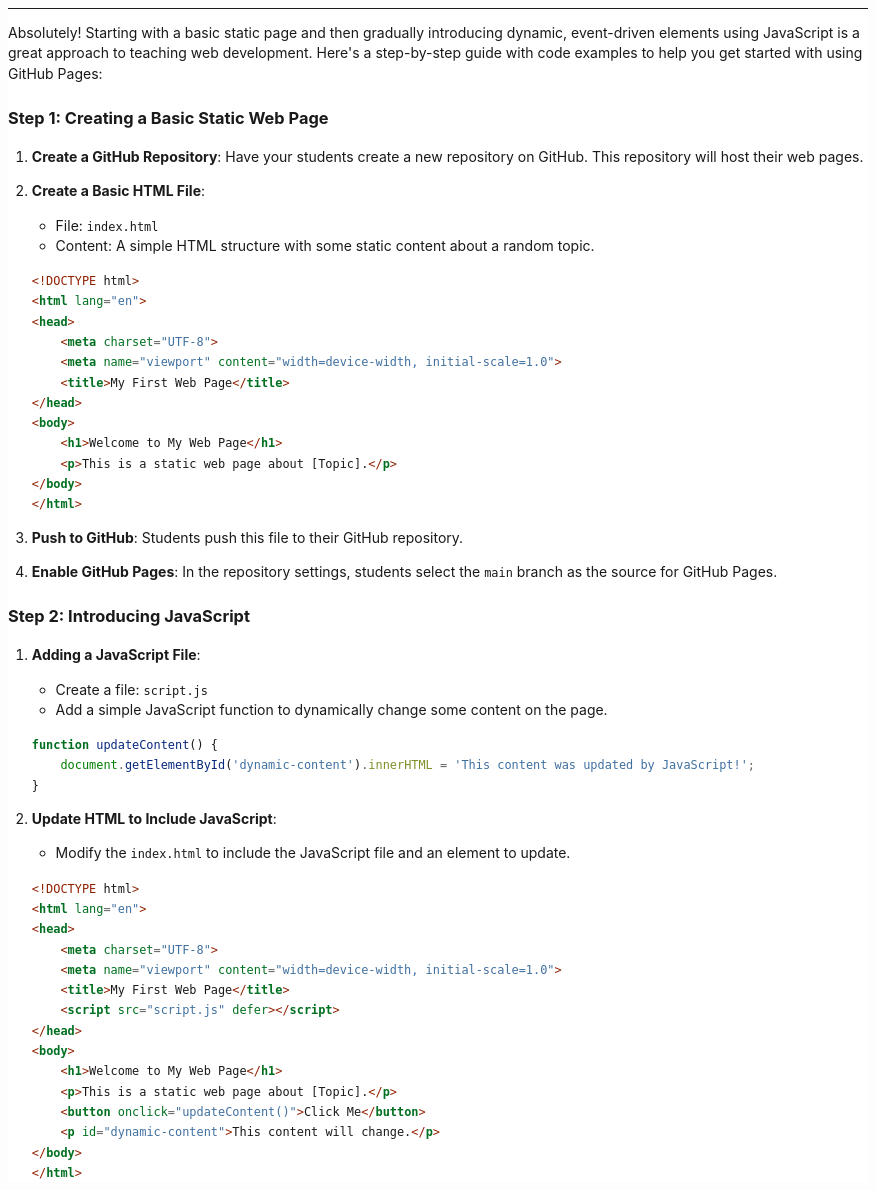 -----

Absolutely! Starting with a basic static page and then gradually introducing dynamic, event-driven elements using JavaScript is a great approach to teaching web development. Here's a step-by-step guide with code examples to help you get started with using GitHub Pages:

### Step 1: Creating a Basic Static Web Page

1. **Create a GitHub Repository**: Have your students create a new repository on GitHub. This repository will host their web pages.

2. **Create a Basic HTML File**: 
   - File: `index.html`
   - Content: A simple HTML structure with some static content about a random topic.

   ```html
   <!DOCTYPE html>
   <html lang="en">
   <head>
       <meta charset="UTF-8">
       <meta name="viewport" content="width=device-width, initial-scale=1.0">
       <title>My First Web Page</title>
   </head>
   <body>
       <h1>Welcome to My Web Page</h1>
       <p>This is a static web page about [Topic].</p>
   </body>
   </html>
   ```

3. **Push to GitHub**: Students push this file to their GitHub repository.

4. **Enable GitHub Pages**: In the repository settings, students select the `main` branch as the source for GitHub Pages.

### Step 2: Introducing JavaScript

1. **Adding a JavaScript File**:
   - Create a file: `script.js`
   - Add a simple JavaScript function to dynamically change some content on the page.

   ```javascript
   function updateContent() {
       document.getElementById('dynamic-content').innerHTML = 'This content was updated by JavaScript!';
   }
   ```

2. **Update HTML to Include JavaScript**:
   - Modify the `index.html` to include the JavaScript file and an element to update.

   ```html
   <!DOCTYPE html>
   <html lang="en">
   <head>
       <meta charset="UTF-8">
       <meta name="viewport" content="width=device-width, initial-scale=1.0">
       <title>My First Web Page</title>
       <script src="script.js" defer></script>
   </head>
   <body>
       <h1>Welcome to My Web Page</h1>
       <p>This is a static web page about [Topic].</p>
       <button onclick="updateContent()">Click Me</button>
       <p id="dynamic-content">This content will change.</p>
   </body>
   </html>
   ```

■ **WHAT THIS TASK INVOLVES**: Pick out each line in the material containing "some".

■ **TASK RESPONSE**:
   - Content: A simple HTML structure with some static content about a random topic.
   - Add a simple JavaScript function to dynamically change some content on the page.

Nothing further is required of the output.